● **What the task requires**: Wherever a line in the records contains the word "terms", return that line.

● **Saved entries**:
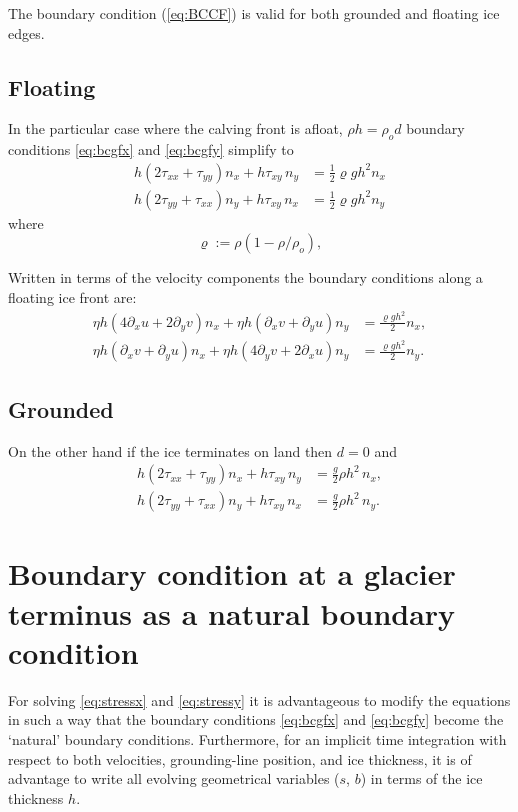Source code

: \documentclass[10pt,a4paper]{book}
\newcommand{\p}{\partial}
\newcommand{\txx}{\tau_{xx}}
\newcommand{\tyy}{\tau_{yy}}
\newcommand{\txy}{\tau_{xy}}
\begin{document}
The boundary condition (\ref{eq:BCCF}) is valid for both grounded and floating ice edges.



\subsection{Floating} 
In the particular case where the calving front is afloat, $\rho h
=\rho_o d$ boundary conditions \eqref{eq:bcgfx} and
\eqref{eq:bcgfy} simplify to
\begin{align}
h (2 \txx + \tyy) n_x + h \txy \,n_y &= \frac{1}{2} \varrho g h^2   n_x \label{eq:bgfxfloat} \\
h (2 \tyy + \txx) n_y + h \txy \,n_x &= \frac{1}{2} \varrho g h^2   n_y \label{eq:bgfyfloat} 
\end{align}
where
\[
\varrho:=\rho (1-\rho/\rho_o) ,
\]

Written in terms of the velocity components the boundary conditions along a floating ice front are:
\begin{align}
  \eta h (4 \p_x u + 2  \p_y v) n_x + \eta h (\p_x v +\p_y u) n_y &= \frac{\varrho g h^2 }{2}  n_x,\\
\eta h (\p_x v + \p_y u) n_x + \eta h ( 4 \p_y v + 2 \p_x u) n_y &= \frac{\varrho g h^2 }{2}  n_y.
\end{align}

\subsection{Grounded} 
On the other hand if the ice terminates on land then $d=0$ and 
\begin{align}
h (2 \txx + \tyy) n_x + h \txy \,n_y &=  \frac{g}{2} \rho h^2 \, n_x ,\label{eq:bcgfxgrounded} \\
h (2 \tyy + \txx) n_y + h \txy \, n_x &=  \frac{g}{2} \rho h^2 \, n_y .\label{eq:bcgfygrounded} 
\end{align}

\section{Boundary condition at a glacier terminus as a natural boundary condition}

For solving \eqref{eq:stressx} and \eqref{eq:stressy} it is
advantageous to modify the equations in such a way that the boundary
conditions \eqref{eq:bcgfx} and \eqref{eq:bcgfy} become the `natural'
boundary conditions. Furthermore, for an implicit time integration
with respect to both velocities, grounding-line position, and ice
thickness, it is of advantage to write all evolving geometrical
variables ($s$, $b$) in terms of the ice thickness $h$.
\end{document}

==

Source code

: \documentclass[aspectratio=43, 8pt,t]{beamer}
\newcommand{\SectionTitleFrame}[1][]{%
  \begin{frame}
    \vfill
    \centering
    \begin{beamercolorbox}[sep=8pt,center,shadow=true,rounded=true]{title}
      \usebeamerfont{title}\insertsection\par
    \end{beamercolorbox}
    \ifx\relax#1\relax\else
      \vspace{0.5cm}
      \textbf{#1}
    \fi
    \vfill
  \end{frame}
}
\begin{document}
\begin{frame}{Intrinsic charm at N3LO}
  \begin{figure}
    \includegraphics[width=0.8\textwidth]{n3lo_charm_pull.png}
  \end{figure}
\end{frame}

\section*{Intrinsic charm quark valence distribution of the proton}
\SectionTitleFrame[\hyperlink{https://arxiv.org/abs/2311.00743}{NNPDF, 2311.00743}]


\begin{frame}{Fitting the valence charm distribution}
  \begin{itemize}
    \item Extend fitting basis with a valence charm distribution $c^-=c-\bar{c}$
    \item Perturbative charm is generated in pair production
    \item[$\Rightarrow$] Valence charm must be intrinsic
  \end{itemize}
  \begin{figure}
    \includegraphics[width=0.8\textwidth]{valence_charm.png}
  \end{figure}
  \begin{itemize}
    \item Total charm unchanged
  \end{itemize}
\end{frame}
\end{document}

● **Task solution**:
Written in terms of the velocity components the boundary conditions along a floating ice front are:
variables ($s$, $b$) in terms of the ice thickness $h$.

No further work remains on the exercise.